I have to say, I am rather Impressed with this one. It has homemade bbq sauce and I can see this Recipe going pretty far in my house. Next time I will Grill beer butt Chickens and make a whole long hard day out of this one with drink in hand!

BBQ Chicken Sandwiches (homemade bbq sauce)

*2( 4 pound ) Whole chickens* 
Cook the Chickens any way, I first did this in the Crockpot and only used one chicken, peeled the skin and got rid of all the fat and bones. BUT def, stick a beer up the butt and grill it if you want to throw in that extra effort. (drink in hand)

*3 cups coleslaw *(optional)
*12 hamburger buns*

BBQ Sauce

*1 1/2 Cups Ketchup *( I used Heinz but for extra zazz, get creative and use Whataburger spicy ketchup.)
*3/4 Cup prepared mustard*
*5 tablespoons brown sugar*
*5 tablespoons minced Garlic*
*5 tablespoons honey*
*1/4 cup steak sauce*
*4 tablespoons of lemon juice*
*3tablespoons of liquid smoke *( this really adds that flavor, this time hickory next time mesquite)

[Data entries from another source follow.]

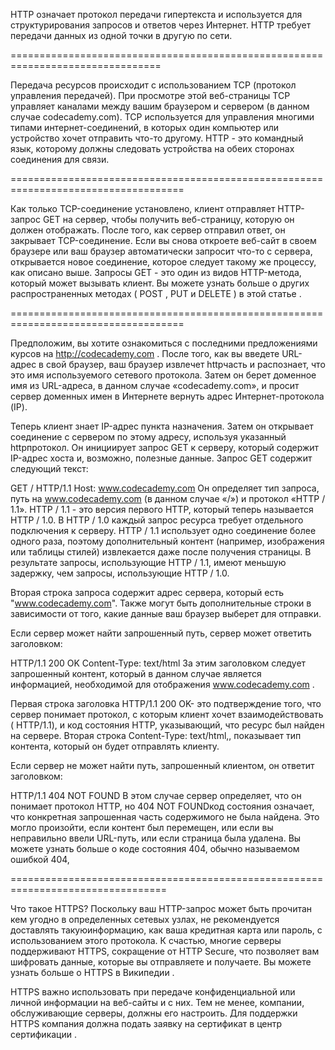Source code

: HTTP означает протокол передачи гипертекста и используется для структурирования запросов и ответов через Интернет. HTTP требует передачи данных из одной точки в другую по сети.

================================================================================

Передача ресурсов происходит с использованием TCP (протокол управления передачей). При просмотре этой веб-страницы TCP управляет каналами между вашим браузером и сервером (в данном случае codecademy.com). TCP используется для управления многими типами интернет-соединений, в которых один компьютер или устройство хочет отправить что-то другому. HTTP - это командный язык, которому должны следовать устройства на обеих сторонах соединения для связи.

====================================================================================

Как только TCP-соединение установлено, клиент отправляет HTTP- запрос GET на сервер, чтобы получить веб-страницу, которую он должен отображать. После того, как сервер отправил ответ, он закрывает TCP-соединение. Если вы снова откроете веб-сайт в своем браузере или ваш браузер автоматически запросит что-то с сервера, открывается новое соединение, которое следует такому же процессу, как описано выше. Запросы GET - это один из видов HTTP-метода, который может вызывать клиент. Вы можете узнать больше о других распространенных методах ( POST , PUT и DELETE ) в этой статье .

====================================================================================

Предположим, вы хотите ознакомиться с последними предложениями курсов на http://codecademy.com . После того, как вы введете URL-адрес в свой браузер, ваш браузер извлечет httpчасть и распознает, что это имя используемого сетевого протокола. Затем он берет доменное имя из URL-адреса, в данном случае «codecademy.com», и просит сервер доменных имен в Интернете вернуть адрес Интернет-протокола (IP).

Теперь клиент знает IP-адрес пункта назначения. Затем он открывает соединение с сервером по этому адресу, используя указанный httpпротокол. Он инициирует запрос GET к серверу, который содержит IP-адрес хоста и, возможно, полезные данные. Запрос GET содержит следующий текст:

GET / HTTP/1.1
Host: www.codecademy.com
Он определяет тип запроса, путь на www.codecademy.com (в данном случае «/») и протокол «HTTP / 1.1». HTTP / 1.1 - это версия первого HTTP, который теперь называется HTTP / 1.0. В HTTP / 1.0 каждый запрос ресурса требует отдельного подключения к серверу. HTTP / 1.1 использует одно соединение более одного раза, поэтому дополнительный контент (например, изображения или таблицы стилей) извлекается даже после получения страницы. В результате запросы, использующие HTTP / 1.1, имеют меньшую задержку, чем запросы, использующие HTTP / 1.0.

Вторая строка запроса содержит адрес сервера, который есть "www.codecademy.com". Также могут быть дополнительные строки в зависимости от того, какие данные ваш браузер выберет для отправки.

Если сервер может найти запрошенный путь, сервер может ответить заголовком:

HTTP/1.1 200 OK
Content-Type: text/html
За этим заголовком следует запрошенный контент, который в данном случае является информацией, необходимой для отображения www.codecademy.com .

Первая строка заголовка HTTP/1.1 200 OK- это подтверждение того, что сервер понимает протокол, с которым клиент хочет взаимодействовать ( HTTP/1.1), и код состояния HTTP, указывающий, что ресурс был найден на сервере. Вторая строка Content-Type: text/html,, показывает тип контента, который он будет отправлять клиенту.

Если сервер не может найти путь, запрошенный клиентом, он ответит заголовком:

HTTP/1.1 404 NOT FOUND
В этом случае сервер определяет, что он понимает протокол HTTP, но 404 NOT FOUNDкод состояния означает, что конкретная запрошенная часть содержимого не была найдена. Это могло произойти, если контент был перемещен, или если вы неправильно ввели URL-путь, или если страница была удалена. Вы можете узнать больше о коде состояния 404, обычно называемом ошибкой 404, 

=================================================================================

Что такое HTTPS?
Поскольку ваш HTTP-запрос может быть прочитан кем угодно в определенных сетевых узлах, не рекомендуется доставлять такую ​​информацию, как ваша кредитная карта или пароль, с использованием этого протокола. К счастью, многие серверы поддерживают HTTPS, сокращение от HTTP Secure, что позволяет вам шифровать данные, которые вы отправляете и получаете. Вы можете узнать больше о HTTPS в Википедии .

HTTPS важно использовать при передаче конфиденциальной или личной информации на веб-сайты и с них. Тем не менее, компании, обслуживающие серверы, должны его настроить. Для поддержки HTTPS компания должна подать заявку на сертификат в центр сертификации .
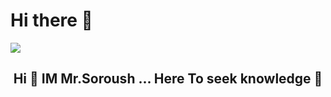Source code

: # Hi there 👋

<img align="center" src="https://user-images.githubusercontent.com/59034956/225281292-64e07b9f-cfb0-450c-b774-81532efa25ae.svg">

<h2 align="center">Hi 👋 IM Mr.Soroush ... Here To seek knowledge 🤖<h2>
<!--
**S0R0SH/s0r0sh** is a ✨ _special_ ✨ repository because its `README.md` (this file) appears on your GitHub profile.

Here are some ideas to get you started:

- 🔭 I’m currently working on ...
- 🌱 I’m currently learning ...
- 👯 I’m looking to collaborate on ...
- 🤔 I’m looking for help with ...
- 💬 Ask me about ...
- 📫 How to reach me: ...
- 😄 Pronouns: ...
- ⚡ Fun fact: ...
-->
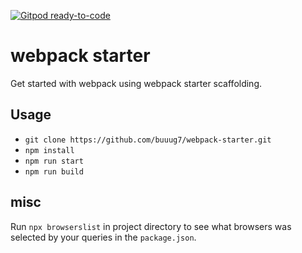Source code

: [![Gitpod ready-to-code](https://img.shields.io/badge/Gitpod-ready--to--code-blue?logo=gitpod)](https://gitpod.io/#https://github.com/buuug7/webpack-starter)

# webpack starter

Get started with webpack using webpack starter scaffolding.

## Usage

- `git clone https://github.com/buuug7/webpack-starter.git`
- `npm install`
- `npm run start`
- `npm run build`

## misc

Run `npx browserslist` in project directory to see what browsers was selected by your queries in the `package.json`.
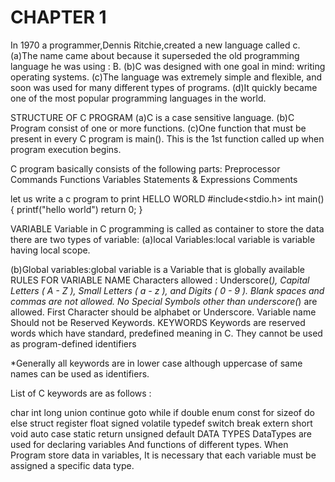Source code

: # CHAPTER 1
In 1970 a programmer,Dennis Ritchie,created a new language called c.
(a)The name came about because it superseded the old programming language he was using : B.
(b)C was designed with one goal in mind: writing operating systems.
(c)The language was extremely simple and flexible, and soon was used for many different types of programs.
(d)It quickly became one of the most popular programming languages in the world.

STRUCTURE OF C PROGRAM 
(a)C is a case sensitive language.
(b)C Program consist of one or more functions.
(c)One function that must be present in every C program is main(). This is the 1st function called up when program execution begins.

C program basically consists of the following parts:
Preprocessor Commands
Functions
Variables
Statements & Expressions
Comments

let us write a c program to print HELLO WORLD
#include<stdio.h>
int main()
{
printf("hello world")
return 0;
}

VARIABLE 
Variable in C programming is called as container to store the data
there are two types of variable:
(a)local Variables:local variable is variable having local scope.

(b)Global variables:global variable is a Variable that is globally available
RULES FOR VARIABLE NAME
Characters allowed : Underscore(_), Capital Letters ( A - Z ), Small Letters ( a - z ), and Digits ( 0 - 9 ).
Blank spaces and commas are not allowed.
No Special Symbols other than underscore(_) are allowed.
First Character should be alphabet or Underscore.
Variable name Should not be Reserved Keywords.
KEYWORDS
Keywords are reserved words which have standard, predefined meaning in C. They cannot be used as program-defined identifiers

*Generally all keywords are in lower case although uppercase of same names can be used as identifiers.

List of C keywords are as follows :

char int long union continue goto while if double enum const for sizeof do else struct register float signed volatile typedef switch break extern short void auto case static return unsigned default
DATA TYPES
DataTypes are used for declaring variables And functions of different types.
When Program store data in variables, It is necessary that each variable must be assigned a specific data type.





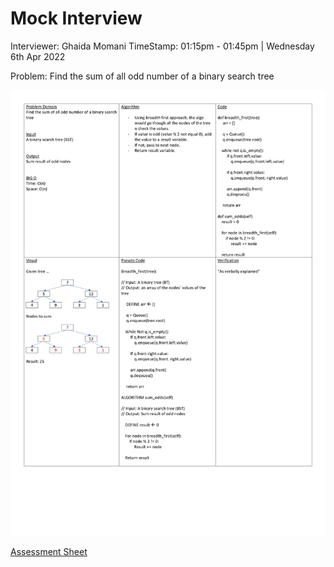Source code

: # Mock Interview

Interviewer: Ghaida Momani
TimeStamp: 01:15pm - 01:45pm | Wednesday 6th Apr 2022

Problem: Find the sum of all odd number of a binary search tree

![Whiteboard](./whiteboard.jpg)

[Assessment Sheet](./assessment.pdf)
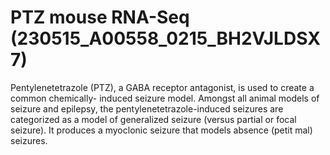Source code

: # PTZ mouse RNA-Seq (230515_A00558_0215_BH2VJLDSX7)  

Pentylenetetrazole (PTZ), a GABA receptor antagonist, is used to create a common chemically- induced seizure model. Amongst all animal models of seizure and epilepsy, the pentylenetetrazole-induced seizures are categorized as a model of generalized seizure (versus partial or focal seizure). It produces a myoclonic seizure that models absence (petit mal) seizures.   
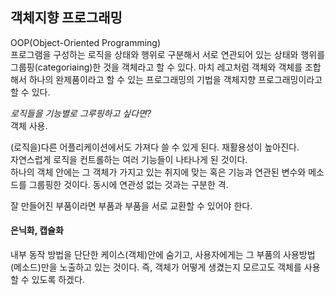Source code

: ## 객체지향 프로그래밍
OOP(Object-Oriented Programming)  
프로그램을 구성하는 로직을 상태와 행위로 구분해서 서로 연관되어 있는 상태와 행위를 그룹핑(categoriaing)한 것을 객체라고 할 수 있다. 마치 레고처럼 객체와 객체를 조합해서 하나의 완제품이라고 할 수 있는 프로그래밍의 기법을 객체지향 프로그래밍이라고 할 수 있다.  

*로직들을 기능별로 그루핑하고 싶다면?*  
객체 사용.  

(로직을)다른 어플리케이션에서도 가져다 쓸 수 있게 된다. 재활용성이 높아진다.  
자연스럽게 로직을 컨트롤하는 여러 기능들이 나타나게 된 것이다.  
하나의 객체 안에는 그 객체가 가지고 있는 취지에 맞는 혹은 기능과 연관된 변수와 메소드를 그룹핑한 것이다. 동시에 연관성 없는 것과는 구분한 격.  


잘 만들어진 부품이라면 부품과 부품을 서로 교환할 수 있어야 한다.  


#### 은닉화, 캡슐화
내부 동작 방법을 단단한 케이스(객체)안에 숨기고, 사용자에게는 그 부품의 사용방법(메소드)만을 노출하고 있는 것이다. 즉, 객체가 어떻게 생겼는지 모르고도 객체를 사용할 수 있도록 하겠다.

As I was making the sauce I was a bit uneasy, all the difference smells, and the overkill of the mustard. I was a little worried but the end result was pretty darn good. I must say I will keep this one on hand.

*How to cook/ prepare*
1. Place Chicken in a crockpot, I added 1 can of Chicken broth instead of cooking it with water, Cook on low for about 5 to 6 hours or until the chicken just falls off the bone. TIP using the crock pot, you can make healing bone broth with all the juice and bones for later.
(optional) Instead of crock pot throw it on the grill, For a couple hours give it more flavor although its certainly not needed.

2. In a saucepan over medium heat, Mix together the ketchup, mustard, brown sugar, garlic, honey, steak sauce, lemon juice, and liquid smoke. Season with salt and pepper (optional I didn't) Bring it to a gentle boil, and then simmer for about 10 minutes. Set aside to allow the flavors to mingle (most important part)

3. When the chicken is done, remove all meat from the bone, shred it up. (It will practically shred itself)

4.(This or that) Place in a pan with the sauce and cook for about 15 minutes the chicken will soak up the sauce. An easier way, stick the chicken in a container or ziplock bag and pour the sauce and just shake it up!

Add coleslaw, cheese, onion (all optional) on your burger buns with the chicken and there ya go.

You Seriously must try, I am a little worried if you prefer to use the spicy ketchup, not sure how it would taste but I experiment in the kitchen and make a recipe my own. But this was my first homemade bbq sauce and I was impressed. But I will be tweaking it in the future.


----------



## cva34 (Dec 22, 2008)

*Chicken*

Sound great will have to try...One of my favorite uses for left over chic...Cube it up and make Chic Salad with your regular chic salad recipie...


----------